According to Richard Brandon, CMO at Edgeware, there are several metrics that drive the business case for or against a CDN service. “At a certain stage, there is a tipping point that makes it worthwhile for content owners to begin delivering programming themselves, using their own system. If viewers are dispersed around the world, or popular content is only available a few times a week, then a CDN service is always going to be more cost-effective. But for many TV operators, who serve a well-defined geography and have a growing number of viewers watching every day, a self-built TV CDN can pay for itself within a matter of months.”

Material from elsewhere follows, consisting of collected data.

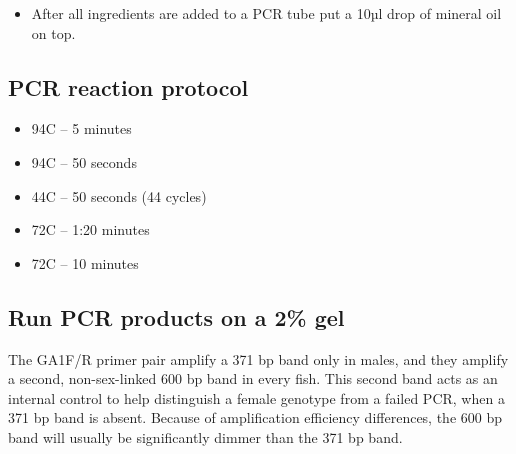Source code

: \documentclass[
  letterpaper,
  DIV=11,
  numbers=noendperiod]{scrreprt}
\providecommand{\tightlist}{%
  \setlength{\itemsep}{0pt}\setlength{\parskip}{0pt}}\usepackage{longtable,booktabs,array}
\begin{document}
\begin{itemize}
\tightlist
\item
  After all ingredients are added to a PCR tube put a 10µl drop of
  mineral oil on top.
\end{itemize}

\hypertarget{pcr-reaction-protocol}{%
\subsection{PCR reaction protocol}\label{pcr-reaction-protocol}}

\begin{itemize}
\tightlist
\item
  94C -- 5 minutes
\item
  94C -- 50 seconds
\item
  44C -- 50 seconds (44 cycles)
\item
  72C -- 1:20 minutes
\item
  72C -- 10 minutes
\end{itemize}

\hypertarget{run-pcr-products-on-a-2-gel}{%
\subsection{Run PCR products on a 2\%
gel}\label{run-pcr-products-on-a-2-gel}}

\begin{tcolorbox}[enhanced jigsaw, rightrule=.15mm, title=\textcolor{quarto-callout-tip-color}{\faLightbulb}\hspace{0.5em}{Banding patterns for males and femals on the gel}, titlerule=0mm, opacitybacktitle=0.6, toprule=.15mm, bottomrule=.15mm, opacityback=0, left=2mm, colframe=quarto-callout-tip-color-frame, breakable, coltitle=black, colback=white, colbacktitle=quarto-callout-tip-color!10!white, bottomtitle=1mm, leftrule=.75mm, toptitle=1mm, arc=.35mm]

The GA1F/R primer pair amplify a 371 bp band only in males, and they
amplify a second, non-sex-linked 600 bp band in every fish. This second
band acts as an internal control to help distinguish a female genotype
from a failed PCR, when a 371 bp band is absent. Because of
amplification efficiency differences, the 600 bp band will usually be
significantly dimmer than the 371 bp band.

\end{tcolorbox}
\end{document}
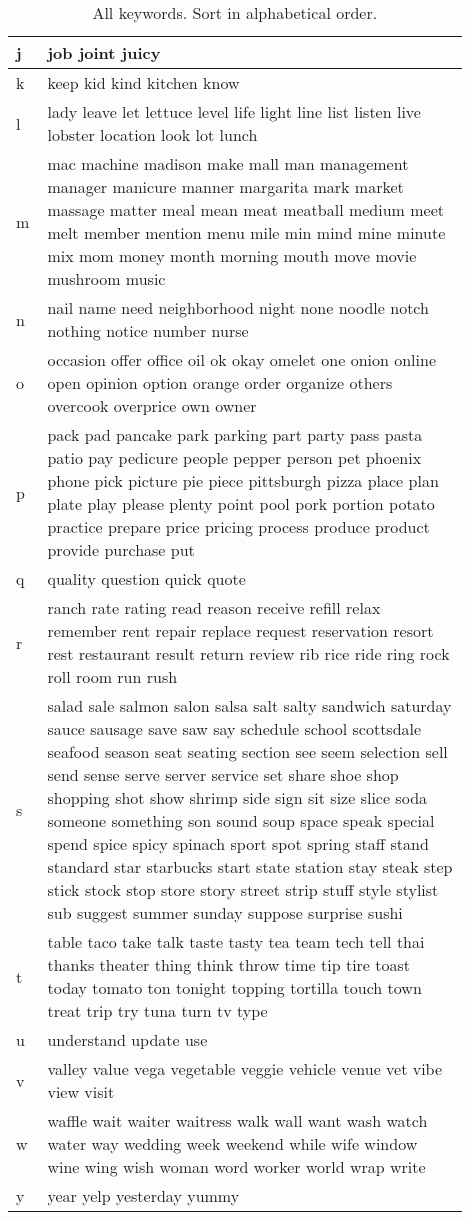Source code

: \documentclass[11pt]{article}
\begin{document}
\begin{table}
\begin{tabular}{p{0.05\linewidth}p{0.85\linewidth}}
    \midrule
    j & job joint juicy \\
    \midrule
    k & keep kid kind kitchen know \\
    \midrule
    l & lady leave let lettuce level life light line list listen live lobster location look lot lunch \\
    \midrule
    m & mac machine madison make mall man management manager manicure manner margarita mark market massage matter meal mean meat meatball medium meet melt member mention menu mile min mind mine minute mix mom money month morning mouth move movie mushroom music \\
    \midrule
    n & nail name need neighborhood night none noodle notch nothing notice number nurse \\
    \midrule
    o & occasion offer office oil ok okay omelet one onion online open opinion option orange order organize others overcook overprice own owner \\
    \midrule
    p & pack pad pancake park parking part party pass pasta patio pay pedicure people pepper person pet phoenix phone pick picture pie piece pittsburgh pizza place plan plate play please plenty point pool pork portion potato practice prepare price pricing process produce product provide purchase put \\
    \midrule
    q & quality question quick quote \\
    \midrule
    r & ranch rate rating read reason receive refill relax remember rent repair replace request reservation resort rest restaurant result return review rib rice ride ring rock roll room run rush \\
    \midrule
    s & salad sale salmon salon salsa salt salty sandwich saturday sauce sausage save saw say schedule school scottsdale seafood season seat seating section see seem selection sell send sense serve server service set share shoe shop shopping shot show shrimp side sign sit size slice soda someone something son sound soup space speak special spend spice spicy spinach sport spot spring staff stand standard star starbucks start state station stay steak step stick stock stop store story street strip stuff style stylist sub suggest summer sunday suppose surprise sushi \\
    \midrule
    t & table taco take talk taste tasty tea team tech tell thai thanks theater thing think throw time tip tire toast today tomato ton tonight topping tortilla touch town treat trip try tuna turn tv type \\
    \midrule
    u & understand update use \\
    \midrule
    v & valley value vega vegetable veggie vehicle venue vet vibe view visit \\
    \midrule
    w & waffle wait waiter waitress walk wall want wash watch water way wedding week weekend while wife window wine wing wish woman word worker world wrap write \\
\midrule
    y & year yelp yesterday yummy \\
\bottomrule
    \end{tabular}
    \caption{All keywords. Sort in alphabetical order.}
    \label{tab:all_keywords}
\end{table}
 
\end{document}
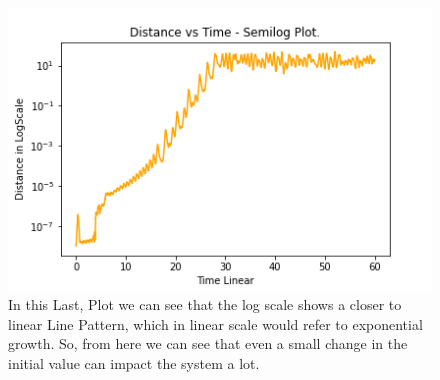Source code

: \documentclass{article}
\begin{document}
\begin{figure}[!htb]
  \centering
  \includegraphics[width=1\linewidth]{q2_3.png}
  \caption{In this Last, Plot we can see that the log scale shows a closer to linear Line Pattern, which in linear scale would refer to exponential growth. So, from here we can see that even a small change in the initial value can impact the system a lot. }
  \label{fig:q2_3.png}
\end{figure}
\end{document}
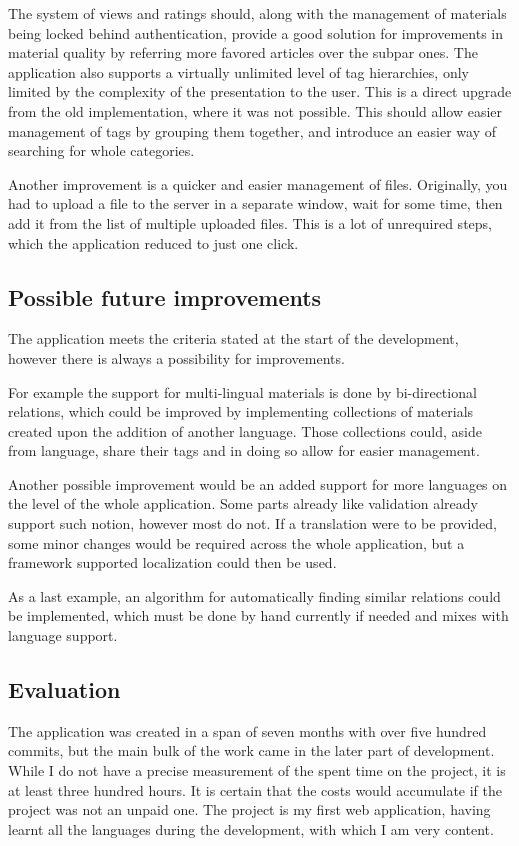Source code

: \documentclass[
  digital,     %
  oneside,     %
  nosansbold,  %
  colorbold, %
  lof,         %
  lot,         %
]{fithesis4}
\begin{document}
The system of views and ratings should, along with the management of materials being locked behind authentication, provide a good solution for improvements in material quality by referring more favored articles over the subpar ones. The application also supports a virtually unlimited level of tag hierarchies, only limited by the complexity of the presentation to the user. This is a direct upgrade from the old implementation, where it was not possible. This should allow easier management of tags by grouping them together, and introduce an easier way of searching for whole categories.

Another improvement is a quicker and easier management of files. Originally, you had to upload a file to the server in a separate window, wait for some time, then add it from the list of multiple uploaded files. This is a lot of unrequired steps, which the application reduced to just one click.

\subsection{Possible future improvements}

The application meets the criteria stated at the start of the development, however there is always a possibility for improvements.

For example the support for multi-lingual materials is done by bi-directional relations, which could be improved by implementing collections of materials created upon the addition of another language. Those collections could, aside from language, share their tags and in doing so allow for easier management.

Another possible improvement would be an added support for more languages on the level of the whole application. Some parts already like validation already support such notion, however most do not. If a translation were to be provided, some minor changes would be required across the whole application, but a framework supported localization could then be used.

As a last example, an algorithm for automatically finding similar relations could be implemented, which must be done by hand currently if needed and mixes with language support.

\subsection{Evaluation}

The application was created in a span of seven months with over five hundred commits, but the main bulk of the work came in the later part of development. While I do not have a precise measurement of the spent time on the project, it is at least three hundred hours. It is certain that the costs would accumulate if the project was not an unpaid one. The project is my first web application, having learnt all the languages during the development, with which I am very content.
\end{document}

Edgeware has pioneered what it calls TV content delivery network (TV CDN) technology and the company has modelled the business case for a self-built TV CDN. This is based on the balance between the number of regular users and how long they view content versus the cost of equipment, software licenses, backhaul capacity, rack-space, power and operational staff. The company argues that wider adoption of 4K video will strengthen the case for self-build as its higher bit rates drive up the costs of a third-party CDN service.
The analyst firm Frost & Sullivan has also tackled this issue in its recent report, ‘Building Your Own CDN For Video Delivery: Why, When, And How’. The firm notes that ‘as content volumes grow, the cost of owning and operating a private CDN begins to look more attractive than pay-as-you-go.’
Avni Rambhia, Principal Analyst at Frost & Sullivan says: “The unicast nature of on-demand TV Everywhere strains infrastructure. As OTT consumption grows, operators are aggressively seeking options to optimize use of their existing broadband infrastructure to maximize delivery capacity.”